Start of Supplied data
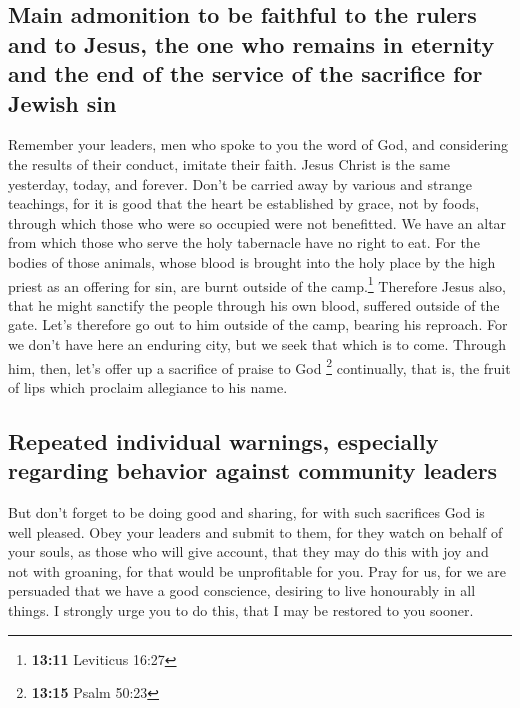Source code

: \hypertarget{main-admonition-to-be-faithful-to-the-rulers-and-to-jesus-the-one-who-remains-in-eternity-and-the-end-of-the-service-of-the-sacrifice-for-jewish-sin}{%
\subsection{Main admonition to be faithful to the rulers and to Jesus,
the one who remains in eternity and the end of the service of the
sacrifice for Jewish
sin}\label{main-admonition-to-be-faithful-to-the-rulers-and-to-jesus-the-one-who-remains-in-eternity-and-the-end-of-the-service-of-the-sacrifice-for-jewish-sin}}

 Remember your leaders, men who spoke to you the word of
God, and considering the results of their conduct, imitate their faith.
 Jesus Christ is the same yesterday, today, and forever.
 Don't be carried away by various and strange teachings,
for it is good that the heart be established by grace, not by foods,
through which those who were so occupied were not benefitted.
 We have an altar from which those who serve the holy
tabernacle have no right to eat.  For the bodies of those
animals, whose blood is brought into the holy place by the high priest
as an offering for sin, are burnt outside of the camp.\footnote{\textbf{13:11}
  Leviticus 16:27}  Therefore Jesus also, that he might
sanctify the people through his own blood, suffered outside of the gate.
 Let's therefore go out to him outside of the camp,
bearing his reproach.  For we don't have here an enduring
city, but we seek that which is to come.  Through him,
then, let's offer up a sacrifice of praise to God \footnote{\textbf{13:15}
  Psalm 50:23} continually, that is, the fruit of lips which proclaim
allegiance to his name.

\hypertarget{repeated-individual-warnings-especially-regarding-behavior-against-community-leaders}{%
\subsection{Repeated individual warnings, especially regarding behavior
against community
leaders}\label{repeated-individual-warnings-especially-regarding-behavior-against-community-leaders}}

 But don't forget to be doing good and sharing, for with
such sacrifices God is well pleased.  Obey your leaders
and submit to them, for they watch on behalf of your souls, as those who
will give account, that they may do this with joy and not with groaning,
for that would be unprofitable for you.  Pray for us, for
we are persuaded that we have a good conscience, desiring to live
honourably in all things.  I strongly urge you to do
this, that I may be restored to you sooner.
End of Supplied data
### Task details
Repeat only the lines between the start of the data and the line with "the one who", including those two lines, and skip the pictures.

### Completed exercise
Source code

: \hypertarget{main-admonition-to-be-faithful-to-the-rulers-and-to-jesus-the-one-who-remains-in-eternity-and-the-end-of-the-service-of-the-sacrifice-for-jewish-sin}{%
\subsection{Main admonition to be faithful to the rulers and to Jesus,
the one who remains in eternity and the end of the service of the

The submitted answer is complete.